I think this, to my mind, this is one of the biggest threats that America faces all the questions of, you know, defense spending, whether or not America wants to remain the global hegemonic all fall away. If you believe that there's nothing good about America. I mean, for instance, what what American school child is not taught that slavery was the founding sin of America. I deeply resent this language as well as I think being a historical if America has a founding sin fine. What's founding sin of Nigeria? What's the founding sin of Egypt? Zimbabwe, China, France? You could go on and on.
Why does only America have a founding sin? Why does everything in America have to be rewritten in this negative key in this generation? Why after 20 something years of the internet have we become stupid or in our public debate to the extent that we now disagree over which year or century America was founded? And where not to get into one of the distractions of our time but where we don't even agree on what a woman is? I mean, why have we allowed ourselves to slip into this place of self abnegation?
And my own view is that it is because in our lifetimes, in the lifetimes of all of us here, we have moved from a celebration of heroism as being the great public virtue to a celebration of victimhood being the great public virtue. And we have all seen this coming in our lifetimes. I personally abhor it. Like I think everyone present I was brought up with a different ethic.
But on the ethic of resentment, I quote in The War on the West I quote Nietzsche carefully as I always say — he is one of the great thinkers of all time, but nevertheless one you have to deal with carefully — in The Genealogy of Morals Nietzsche has this great insight on the person of resentment who is he says among other things, “likes to tear at wounds long since healed and then cry about his hurt.” Ring any bells?
Another example, of course, is what Nietzsche says about the person of resentment, that really what they need is somebody to stand across their lives. Even Nietzsche isn't sure who, he says maybe a secular priest, and it's very telling that even Nietzsche can't quite say who could perform this task. But somebody needs to stand across the life of the person that resentment and say: “Actually, yes, you are correct. There is a person who has ruined your life. There is a person who has ruined your life in the world entire. The person is you.”
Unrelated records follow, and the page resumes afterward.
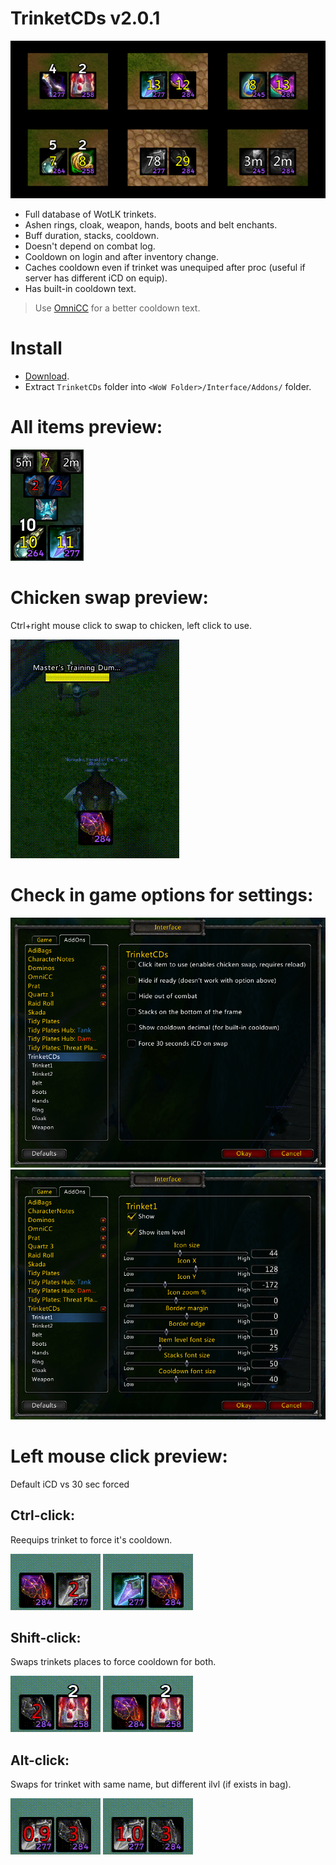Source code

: # TrinketCDs v2.0.1

![](https://raw.githubusercontent.com/Ridepad/TrinketCDs/main/showcase/showcase_main.png)

- Full database of WotLK trinkets.
- Ashen rings, cloak, weapon, hands, boots and belt enchants.
- Buff duration, stacks, cooldown.
- Doesn't depend on combat log.
- Cooldown on login and after inventory change.
- Caches cooldown even if trinket was unequiped after proc (useful if server has different iCD on equip).
- Has built-in cooldown text.
> Use [OmniCC](https://www.curseforge.com/wow/addons/omni-cc/files/454434) for a better cooldown text.

# Install

- [Download](https://github.com/Ridepad/TrinketCDs/releases/latest).
- Extract `TrinketCDs` folder into `<WoW Folder>/Interface/Addons/` folder.

# All items preview:

![](https://raw.githubusercontent.com/Ridepad/TrinketCDs/main/showcase/showcase_all.png)

# Chicken swap preview:

Ctrl+right mouse click to swap to chicken, left click to use.

![](https://raw.githubusercontent.com/Ridepad/TrinketCDs/main/showcase/showcase_chicken.gif)

# Check in game options for settings:

![](https://raw.githubusercontent.com/Ridepad/TrinketCDs/main/showcase/showcase_options1.png)
![](https://raw.githubusercontent.com/Ridepad/TrinketCDs/main/showcase/showcase_options2.png)

# Left mouse click preview:

Default iCD vs 30 sec forced

## Ctrl-click:

Reequips trinket to force it's cooldown.

![](https://raw.githubusercontent.com/Ridepad/TrinketCDs/main/showcase/showcase_swap_ctrl.gif)
![](https://raw.githubusercontent.com/Ridepad/TrinketCDs/main/showcase/showcase_swap_ctrl30.gif)

## Shift-click:

Swaps trinkets places to force cooldown for both.

![](https://raw.githubusercontent.com/Ridepad/TrinketCDs/main/showcase/showcase_swap_shift.gif)
![](https://raw.githubusercontent.com/Ridepad/TrinketCDs/main/showcase/showcase_swap_shift30.gif)

## Alt-click:

Swaps for trinket with same name, but different ilvl (if exists in bag).

![](https://raw.githubusercontent.com/Ridepad/TrinketCDs/main/showcase/showcase_swap_alt.gif)
![](https://raw.githubusercontent.com/Ridepad/TrinketCDs/main/showcase/showcase_swap_alt30.gif)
Now, nobody would ever want to perform that task as well. Even the sector priest is a sort of attempt to come up with an idea of who could perform that task. But if that person does not exist, and say actually, it is you, it is you who has ruined your life nobody else has held you back. As as Morgan Freeman famously said in an interview many years ago, the bus leaves town every day, that bus leaves every day, but if you didn't get on it in America, and the wider west now, everyone can say oh, it's not your fault you didn't get on it. Other people were holding you back from it, systemic reasons for holding you back, maybe systemic racism. Maybe everybody with white skin was holding you off, getting on the bus, et cetera, et cetera.
And now this has spilled out not just from minority communities, but to the majority, which is why we see these extraordinary figures like almost 100% as far as one can see now of people that university in America is identifying as LGBTQIA+ — a heterosexual is about to be put into a minority group quite soon at this rate. But they identify as this because they want a bit of a victimhood pie. They want a bit of it, because it's what we celebrate now in America and in the wider West.
And I find that absolutely disgusting, and don't mind admitting it.”